The Louisiana Small Business Development Center (LSBDC) Northwest and Central Region office has moved from Northwestern State University in Natchitoches to the campus of Bossier Parish Community College (BPCC).
The office officially opened today, Oct. 1.
“We talk a lot about start ups and entrepreneurs and small businesses, and I really see the greatest growth opportunity is to instill some entrepreneurial spirit in our students. A fair number of our students are just going to have to be entrepreneurs to survive in the 21st century economy,” said BPCC Chancellor Dr. Rick Bateman.
The LSBDC office at BPCC is one of seven throughout the state and will provide free face-to-face business consulting and at cost training on a variety of topics.
The center provides business expertise and resources to existing and start-up small business in the areas of business development, market information and research, business finance, marketing, and training at no cost to clients in 14 parishes.
“Many times, people ask me, ‘Dana how do you help our entrepreneurs?’ and I have to go back to the definition of an entrepreneur — to organize and to operate a business while taking on a greater than normal financial risk,” said Dana Cawthon, director of the LSBDC northwest and central region. “That seems like a simple definition, but nothing about being an entrepreneur is simple. We have to wear many, many hats, and when these future business owners come to us they sometimes lack the vision on how to execute starting their own business. And we are the people that handhold these visionaries through the process of starting and succeeding in the community.”
The LSBDC center will be connected to BPCC’s division of economic and workforce development. It will be a comprehensive, full service organization providing access points to support local start ups and small businesses throughout the parishes of central and northwest Louisiana.
“We look forward to exploring the many ways that this partnership will expand and extend the success of both of our entities as we embrace, educate, and empower small businesses to survive and thrive in our region,” said Dr. Gayle Flowers, BPCC’s vice chancellor for economic and workforce development.
Cawthon said she hopes to marry the effort of Dr. Flowers with her abilities and add value to the clients they’re serving.
“She’s trying to build that workforce development for those companies and making sure they’re trained and have the right skill set, and I’m trying to make them more profitable in valuing their business or helping that business owner,” Cawthon explained. “A lot of people that come to us have a skill, but they don’t have the management and leadership skills, so we offer that leg of support to where business owners can stop working in their business and work on their business.”
Dr. Bateman described the office as a new component in their menu of services designed to foster job growth and innovation.
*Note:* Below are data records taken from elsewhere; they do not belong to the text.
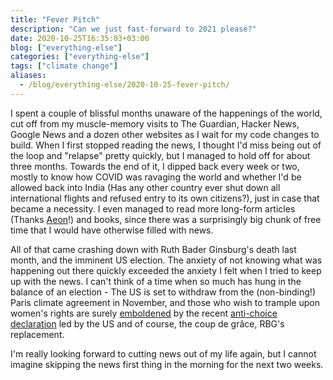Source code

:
 ```yaml
---
title: "Fever Pitch"
description: "Can we just fast-forward to 2021 please?"
date: 2020-10-25T16:35:03+03:00
blog: ["everything-else"]
categories: ["everything-else"]
tags: ["climate change"]
aliases:
  - /blog/everything-else/2020-10-25-fever-pitch/
---
```


I spent a couple of blissful months unaware of the happenings of the world, cut off from my muscle-memory visits to The Guardian, Hacker News, Google News and a dozen other websites as I wait for my code changes to build. When I first stopped reading the news, I thought I'd miss being out of the loop and "relapse" pretty quickly, but I managed to hold off for about three months. Towards the end of it, I dipped back every week or two, mostly to know how COVID was ravaging the world and whether I'd be allowed back into India (Has any other country ever shut down all international flights and refused entry to its own citizens?), just in case that became a necessity. I even managed to read more long-form articles (Thanks [Aeon](https://aeon.co/)!) and books, since there was a surprisingly big chunk of free time that I would have otherwise filled with news.

All of that came crashing down with Ruth Bader Ginsburg's death last month, and the imminent US election. The anxiety of not knowing what was happening out there quickly exceeded the anxiety I felt when I tried to keep up with the news. I can't think of a time when so much has hung in the balance of an election - The US is set to withdraw from the (non-binding!) Paris climate agreement in November, and those who wish to trample upon women's rights are surely [emboldened](https://www.theguardian.com/world/2020/oct/22/poland-rules-abortion-due-to-foetal-defects-unconstitutional) by the recent [anti-choice declaration](https://www.theguardian.com/world/2020/oct/22/us-trump-administration-signs-anti-abortion-declaration) led by the US and of course, the coup de grâce, RBG's replacement.

I'm really looking forward to cutting news out of my life again, but I cannot imagine skipping the news first thing in the morning for the next two weeks.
“I am confident that, together, we’ll be an incredible asset to the community, entrepreneurs, and small business owners in our service area. Supporting job creation and economic development is not new to Bossier Parish Community College, but this partnership with the LSBDC will advance our efforts to create an ecosystem that embraces, instills, and inspires entrepreneurship by creating a flow of talent, information and resources to the entrepreneurs as they need it.”
Dr. Bateman said they are working on collaborating with big goals in mind.
“We are doing a lot in economic and workforce development, but having this additional arm that focuses on small businesses is going to strengthen what we’re doing there and I think that what we’re doing will strengthen LSBDC as well. I think there is good synergy there,” he said.
The process of getting the LSBDC regional office at BPCC was a lengthy one. The SBDC moved its state headquarters from the University of Monroe to the Louisiana Delta Community College, which introduced the office to community colleges and vice versa. Typically housed at universities, Dr. Bateman pointed out that SBDC offices around the country are migrating to two-year community colleges.
“There was a desire and openness from the leadership at Northwestern for this move. Collaborating with Dr. Maggio and Dana to see the potential and the strength in our economic and workforce development community, it seemed to be a natural fit,” said Dr. Bateman.
The move has been in the works for two years because Shreveport-Bossier is the biggest market in the LSBDC’s region and, perhaps more importantly, demand.
“Two years ago, when I was looking at my program, I soon found out that I really did need to be up here and I needed to find a host here, and it took me almost two years to find one. Everybody wanted us to be here — Centenary, LSUS, Louisiana Tech, Northwestern Technical College — and was a better fit here in Bossier Parish, not only because it’s Bossier Parish Community College, but because of Dr. Bateman and Dr. Flowers. That’s what sold me on it.”